Stored data entries:
Start of Block

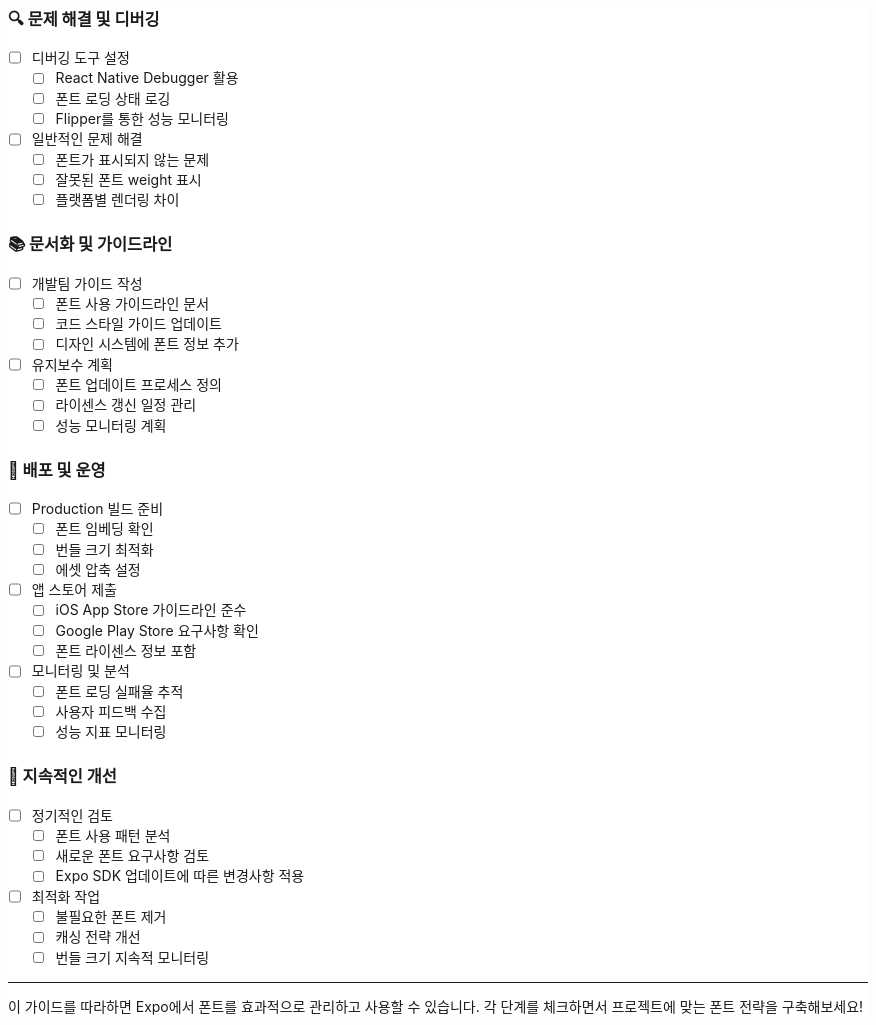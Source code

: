 ### 🔍 문제 해결 및 디버깅
- [ ] 디버깅 도구 설정
  - [ ] React Native Debugger 활용
  - [ ] 폰트 로딩 상태 로깅
  - [ ] Flipper를 통한 성능 모니터링
- [ ] 일반적인 문제 해결
  - [ ] 폰트가 표시되지 않는 문제
  - [ ] 잘못된 폰트 weight 표시
  - [ ] 플랫폼별 렌더링 차이

### 📚 문서화 및 가이드라인
- [ ] 개발팀 가이드 작성
  - [ ] 폰트 사용 가이드라인 문서
  - [ ] 코드 스타일 가이드 업데이트
  - [ ] 디자인 시스템에 폰트 정보 추가
- [ ] 유지보수 계획
  - [ ] 폰트 업데이트 프로세스 정의
  - [ ] 라이센스 갱신 일정 관리
  - [ ] 성능 모니터링 계획

### 🚀 배포 및 운영
- [ ] Production 빌드 준비
  - [ ] 폰트 임베딩 확인
  - [ ] 번들 크기 최적화
  - [ ] 에셋 압축 설정
- [ ] 앱 스토어 제출
  - [ ] iOS App Store 가이드라인 준수
  - [ ] Google Play Store 요구사항 확인
  - [ ] 폰트 라이센스 정보 포함
- [ ] 모니터링 및 분석
  - [ ] 폰트 로딩 실패율 추적
  - [ ] 사용자 피드백 수집
  - [ ] 성능 지표 모니터링

### 🔄 지속적인 개선
- [ ] 정기적인 검토
  - [ ] 폰트 사용 패턴 분석
  - [ ] 새로운 폰트 요구사항 검토
  - [ ] Expo SDK 업데이트에 따른 변경사항 적용
- [ ] 최적화 작업
  - [ ] 불필요한 폰트 제거
  - [ ] 캐싱 전략 개선
  - [ ] 번들 크기 지속적 모니터링

---

이 가이드를 따라하면 Expo에서 폰트를 효과적으로 관리하고 사용할 수 있습니다. 각 단계를 체크하면서 프로젝트에 맞는 폰트 전략을 구축해보세요!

End of Block

In the records above, which lines hold the string "가이드라인"? Copy each one.

## SOLUTION
### 📚 문서화 및 가이드라인
  - [ ] 폰트 사용 가이드라인 문서
  - [ ] iOS App Store 가이드라인 준수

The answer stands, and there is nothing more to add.